Research findings need to be translated into information that is meaningful for clinicians, managers, policy makers, patients and their families. There is a need to exchange and transform knowledge between those producing and using it. Not only do clinicians need to be able to understand and apply the research evidence, but organisations need suitable leadership structures and a culture to value research. Successful knowledge translation is therefore an interactive and reciprocal process that requires consideration of the nature of the research evidence, the clinical context and methods to change practice.
There is an inherent challenge in building the evidence for how to do this. Most research evidence is focussed on specific implementation plans for particular clinical scenarios or problems. There are only a few theoretical models for incorporating research evidence into healthcare practice. Two will be introduced here.
The Canadian Health Research Foundation has emphasised a dynamic model of pushing researchers to communicate clearly, pulling research evidence for policy making and exchanging research priorities for clinical practice needs. At its core are relationships between researchers, clinicians and managers. Commonly, doctoral students who were experienced managers and clinicians, learn about research. They utilise their familiarity with their own healthcare systems to integrate research into everyday practice. Just-in-time teaching experiences are designed to be responsive to the clinical setting. Projects that have organisational support are the focus for change and improved evidence-informed practice.
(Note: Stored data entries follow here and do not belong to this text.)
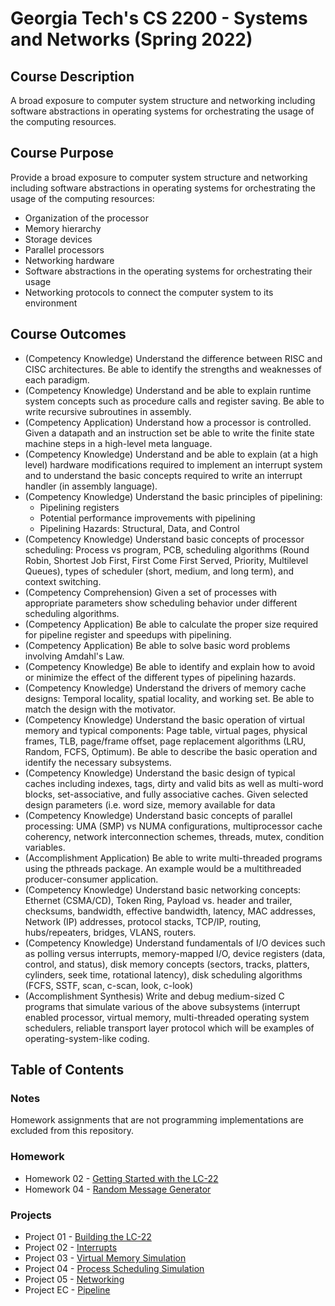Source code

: # Georgia Tech's CS 2200 - Systems and Networks (Spring 2022)
## Course Description
A broad exposure to computer system structure and networking including software abstractions in operating systems for orchestrating the usage of the computing resources.
## Course Purpose
Provide a broad exposure to computer system structure and networking including software abstractions in operating systems for orchestrating the usage of the computing resources:
- Organization of the processor
- Memory hierarchy
- Storage devices
- Parallel processors
- Networking hardware
- Software abstractions in the operating systems for orchestrating their usage
- Networking protocols to connect the computer system to its environment
## Course Outcomes
- (Competency Knowledge) Understand the difference between RISC and CISC architectures. Be able to identify the strengths and weaknesses of each paradigm.
- (Competency Knowledge) Understand and be able to explain runtime system concepts such as procedure calls and register saving. Be able to write recursive subroutines in assembly.
- (Competency Application) Understand how a processor is controlled. Given a datapath and an instruction set be able to write the finite state machine steps in a high-level meta language.
- (Competency Knowledge) Understand and be able to explain (at a high level) hardware modifications required to implement an interrupt system and to understand the basic concepts required to write an interrupt handler (in assembly language).
- (Competency Knowledge) Understand the basic principles of pipelining:
  - Pipelining registers
  - Potential performance improvements with pipelining
  - Pipelining Hazards: Structural, Data, and Control
- (Competency Knowledge) Understand basic concepts of processor scheduling: Process vs program, PCB, scheduling algorithms (Round Robin, Shortest Job First, First Come First Served, Priority, Multilevel Queues), types of scheduler (short, medium, and long term), and context switching.
- (Competency Comprehension)  Given a set of processes with appropriate parameters show scheduling behavior under different scheduling algorithms.
- (Competency Application) Be able to calculate the proper size required for pipeline register and speedups with pipelining.
- (Competency Application) Be able to solve basic word problems involving Amdahl's Law.
- (Competency Knowledge) Be able to identify and explain how to avoid or minimize the effect of the different types of pipelining hazards.
- (Competency Knowledge) Understand the drivers of memory cache designs: Temporal locality, spatial locality, and working set. Be able to match the design with the motivator.
- (Competency Knowledge) Understand the basic operation of virtual memory and typical components: Page table, virtual pages, physical frames, TLB, page/frame offset, page replacement algorithms (LRU, Random, FCFS, Optimum). Be able to describe the basic operation and identify the necessary subsystems.
- (Competency Knowledge) Understand the basic design of typical caches including indexes, tags, dirty and valid bits as well as multi-word blocks, set-associative, and fully associative caches. Given selected design parameters (i.e. word size, memory available for data
- (Competency Knowledge) Understand basic concepts of parallel processing: UMA (SMP) vs NUMA configurations, multiprocessor cache coherency, network interconnection schemes, threads, mutex, condition variables.
- (Accomplishment Application) Be able to write multi-threaded programs using the pthreads package. An example would be a multithreaded producer-consumer application.
- (Competency Knowledge) Understand basic networking concepts: Ethernet (CSMA/CD), Token Ring, Payload vs. header and trailer, checksums, bandwidth, effective bandwidth, latency, MAC addresses, Network (IP) addresses, protocol stacks, TCP/IP, routing, hubs/repeaters, bridges, VLANS, routers.
- (Competency Knowledge) Understand fundamentals of I/O devices such as polling versus interrupts, memory-mapped I/O, device registers (data, control, and status), disk memory concepts (sectors, tracks, platters, cylinders, seek time, rotational latency), disk scheduling algorithms (FCFS, SSTF, scan, c-scan, look, c-look)
- (Accomplishment Synthesis) Write and debug medium-sized C programs that simulate various of the above subsystems (interrupt enabled processor, virtual memory, multi-threaded operating system schedulers, reliable transport layer protocol which will be examples of operating-system-like coding.
## Table of Contents
### Notes
Homework assignments that are not programming implementations are excluded from this repository.
### Homework
- Homework 02 - [Getting Started with the LC-22](https://github.com/Fried-man-Education/CS_2200/tree/main/Homework%2002)
- Homework 04 - [Random Message Generator](https://github.com/Fried-man-Education/CS_2200/tree/main/Homework%2004)
### Projects
- Project 01 - [Building the LC-22](https://github.com/Fried-man-Education/CS_2200/tree/main/Project%2001)
- Project 02 - [Interrupts](https://github.com/Fried-man-Education/CS_2200/tree/main/Project%2002)
- Project 03 - [Virtual Memory Simulation](https://github.com/Fried-man-Education/CS_2200/tree/main/Project%2003)
- Project 04 - [Process Scheduling Simulation](https://github.com/Fried-man-Education/CS_2200/tree/main/Project%2004)
- Project 05 - [Networking](https://github.com/Fried-man-Education/CS_2200/tree/main/Project%2005)
- Project EC - [Pipeline](https://github.com/Fried-man-Education/CS_2200/tree/main/Project%20EC)
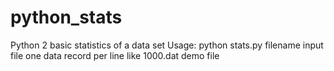 # python_stats
Python 2 basic statistics of a data set
Usage: python stats.py filename
input file one data record per line like 1000.dat demo file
In the UK, the National Institute for Health Research (NIHR) has established Collaborations for Leadership in Applied Health Research and Care (CLAHRCs) to use research in clinical practice. Eight core principles have been identified to drive implementation:
- healthcare professionals draw on different sources of evidence beyond research
- research evidence needs to be interpreted in context, and in relation to other competing priorities
- implementation is an iterative, cyclical and interactive process
- the environment of proposed change needs careful evaluation, in consultation with key stakeholders
- effective multi-faceted interventions need to be adapted to respond to the unique context
- relationships and networks need to be created for learning and sharing information
- unique implementation structures and leadership processes are required to manage change
- co-production of knowledge enhances its relevance and transferability to practice
At the end of the day, there is a need for researchers and clinicians to have shared ownership about how research findings inform clinical care at the individual and organisational level.